- [Task item]
Search the records for the word "DifferenceTraveltoFirstMeeting" and report each line that has it.

- [Saved entries]
====
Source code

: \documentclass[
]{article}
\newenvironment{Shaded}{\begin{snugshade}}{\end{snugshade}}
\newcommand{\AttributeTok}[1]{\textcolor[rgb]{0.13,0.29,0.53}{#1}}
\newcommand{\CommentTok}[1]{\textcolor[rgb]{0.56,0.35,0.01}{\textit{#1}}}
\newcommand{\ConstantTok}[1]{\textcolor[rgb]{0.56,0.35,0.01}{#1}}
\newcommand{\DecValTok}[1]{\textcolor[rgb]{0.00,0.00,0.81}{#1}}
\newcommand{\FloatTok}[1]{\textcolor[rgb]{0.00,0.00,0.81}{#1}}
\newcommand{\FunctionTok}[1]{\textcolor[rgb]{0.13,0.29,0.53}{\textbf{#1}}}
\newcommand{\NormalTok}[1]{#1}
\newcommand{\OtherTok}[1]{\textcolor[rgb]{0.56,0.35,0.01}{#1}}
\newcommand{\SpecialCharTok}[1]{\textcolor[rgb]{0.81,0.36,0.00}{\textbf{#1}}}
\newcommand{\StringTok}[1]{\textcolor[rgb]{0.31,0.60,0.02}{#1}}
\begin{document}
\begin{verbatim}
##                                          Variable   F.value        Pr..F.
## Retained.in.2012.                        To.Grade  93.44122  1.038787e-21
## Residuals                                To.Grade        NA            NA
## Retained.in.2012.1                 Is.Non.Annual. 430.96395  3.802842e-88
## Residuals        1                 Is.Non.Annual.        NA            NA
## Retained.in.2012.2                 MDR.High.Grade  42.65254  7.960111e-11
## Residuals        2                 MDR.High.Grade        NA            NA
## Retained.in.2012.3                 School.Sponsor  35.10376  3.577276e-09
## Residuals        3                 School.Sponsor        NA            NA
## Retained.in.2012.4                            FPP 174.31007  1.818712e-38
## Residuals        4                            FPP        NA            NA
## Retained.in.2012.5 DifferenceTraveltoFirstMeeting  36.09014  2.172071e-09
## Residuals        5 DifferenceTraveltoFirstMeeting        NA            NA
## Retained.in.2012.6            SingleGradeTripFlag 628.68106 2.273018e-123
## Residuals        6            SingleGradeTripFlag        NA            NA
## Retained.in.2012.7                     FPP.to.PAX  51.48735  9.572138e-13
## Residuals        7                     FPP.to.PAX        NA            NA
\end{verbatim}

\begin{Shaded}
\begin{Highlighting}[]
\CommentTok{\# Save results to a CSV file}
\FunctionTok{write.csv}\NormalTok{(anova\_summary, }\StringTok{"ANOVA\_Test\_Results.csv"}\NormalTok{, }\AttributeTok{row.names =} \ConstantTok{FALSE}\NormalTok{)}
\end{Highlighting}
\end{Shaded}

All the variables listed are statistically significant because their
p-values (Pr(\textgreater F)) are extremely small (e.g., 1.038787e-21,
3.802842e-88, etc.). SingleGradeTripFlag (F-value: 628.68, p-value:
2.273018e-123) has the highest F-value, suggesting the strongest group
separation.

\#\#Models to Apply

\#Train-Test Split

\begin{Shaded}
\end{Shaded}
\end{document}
====
- [Task solution]
## Retained.in.2012.5 DifferenceTraveltoFirstMeeting  36.09014  2.172071e-09
## Residuals        5 DifferenceTraveltoFirstMeeting        NA            NA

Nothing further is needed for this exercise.